>>>
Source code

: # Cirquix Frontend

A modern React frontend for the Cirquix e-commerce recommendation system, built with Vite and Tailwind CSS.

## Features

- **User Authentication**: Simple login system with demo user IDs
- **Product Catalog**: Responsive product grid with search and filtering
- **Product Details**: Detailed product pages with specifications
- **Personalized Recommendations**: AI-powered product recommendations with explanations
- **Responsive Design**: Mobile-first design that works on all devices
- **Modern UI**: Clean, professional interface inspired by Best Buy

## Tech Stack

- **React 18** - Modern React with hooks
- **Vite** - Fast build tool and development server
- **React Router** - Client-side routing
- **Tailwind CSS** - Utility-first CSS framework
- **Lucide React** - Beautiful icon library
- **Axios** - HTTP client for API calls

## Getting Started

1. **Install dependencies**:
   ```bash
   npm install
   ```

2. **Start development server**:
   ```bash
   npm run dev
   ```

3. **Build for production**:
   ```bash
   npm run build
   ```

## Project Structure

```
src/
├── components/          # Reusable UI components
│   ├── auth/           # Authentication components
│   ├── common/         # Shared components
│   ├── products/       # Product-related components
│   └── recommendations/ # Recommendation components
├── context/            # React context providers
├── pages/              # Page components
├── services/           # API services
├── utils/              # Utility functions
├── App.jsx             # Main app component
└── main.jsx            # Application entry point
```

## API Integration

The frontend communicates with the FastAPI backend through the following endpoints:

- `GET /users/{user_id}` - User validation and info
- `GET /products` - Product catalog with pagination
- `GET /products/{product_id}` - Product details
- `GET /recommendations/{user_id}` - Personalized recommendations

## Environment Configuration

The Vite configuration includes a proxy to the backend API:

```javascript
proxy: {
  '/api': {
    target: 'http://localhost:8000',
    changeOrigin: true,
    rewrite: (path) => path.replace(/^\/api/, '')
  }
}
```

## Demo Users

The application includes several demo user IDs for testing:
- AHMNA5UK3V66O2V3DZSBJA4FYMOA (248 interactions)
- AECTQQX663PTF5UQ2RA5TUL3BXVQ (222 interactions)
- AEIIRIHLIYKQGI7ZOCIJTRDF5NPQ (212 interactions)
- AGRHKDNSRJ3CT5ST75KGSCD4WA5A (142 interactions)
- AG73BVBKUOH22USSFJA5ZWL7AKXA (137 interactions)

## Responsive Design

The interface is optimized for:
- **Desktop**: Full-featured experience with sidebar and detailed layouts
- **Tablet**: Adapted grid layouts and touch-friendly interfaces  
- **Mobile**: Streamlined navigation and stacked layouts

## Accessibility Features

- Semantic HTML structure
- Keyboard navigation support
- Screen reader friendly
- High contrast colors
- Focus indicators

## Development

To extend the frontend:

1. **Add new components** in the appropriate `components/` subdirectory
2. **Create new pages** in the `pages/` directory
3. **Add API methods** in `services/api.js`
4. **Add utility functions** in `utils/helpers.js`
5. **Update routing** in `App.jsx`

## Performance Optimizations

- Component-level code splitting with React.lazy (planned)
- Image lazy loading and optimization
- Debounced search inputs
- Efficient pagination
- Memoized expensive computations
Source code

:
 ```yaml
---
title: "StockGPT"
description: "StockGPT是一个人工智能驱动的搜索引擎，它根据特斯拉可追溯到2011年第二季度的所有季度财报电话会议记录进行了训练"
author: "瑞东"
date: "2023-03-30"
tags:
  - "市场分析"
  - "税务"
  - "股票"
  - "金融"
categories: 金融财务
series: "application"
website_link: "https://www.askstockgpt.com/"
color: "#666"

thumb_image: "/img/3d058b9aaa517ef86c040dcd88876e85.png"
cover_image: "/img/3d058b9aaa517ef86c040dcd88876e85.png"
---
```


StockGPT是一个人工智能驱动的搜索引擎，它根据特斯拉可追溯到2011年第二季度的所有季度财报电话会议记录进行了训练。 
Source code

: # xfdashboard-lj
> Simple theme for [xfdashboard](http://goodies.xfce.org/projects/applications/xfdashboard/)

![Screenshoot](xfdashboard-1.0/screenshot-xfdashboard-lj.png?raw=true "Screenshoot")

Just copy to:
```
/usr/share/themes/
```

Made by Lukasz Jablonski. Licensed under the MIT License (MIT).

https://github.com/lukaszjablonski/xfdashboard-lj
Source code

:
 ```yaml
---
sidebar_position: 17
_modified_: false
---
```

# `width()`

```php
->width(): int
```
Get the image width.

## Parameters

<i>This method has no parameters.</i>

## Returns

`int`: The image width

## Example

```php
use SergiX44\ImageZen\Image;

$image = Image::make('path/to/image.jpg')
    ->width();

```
<<<
### Description of the task
Begin at the first line of the material above. Transcribe each line exactly, ending with the line that contains "- **Tailwind CSS**".

### Result below
Source code

: # Cirquix Frontend

A modern React frontend for the Cirquix e-commerce recommendation system, built with Vite and Tailwind CSS.

## Features

- **User Authentication**: Simple login system with demo user IDs
- **Product Catalog**: Responsive product grid with search and filtering
- **Product Details**: Detailed product pages with specifications
- **Personalized Recommendations**: AI-powered product recommendations with explanations
- **Responsive Design**: Mobile-first design that works on all devices
- **Modern UI**: Clean, professional interface inspired by Best Buy

## Tech Stack

- **React 18** - Modern React with hooks
- **Vite** - Fast build tool and development server
- **React Router** - Client-side routing
- **Tailwind CSS** - Utility-first CSS framework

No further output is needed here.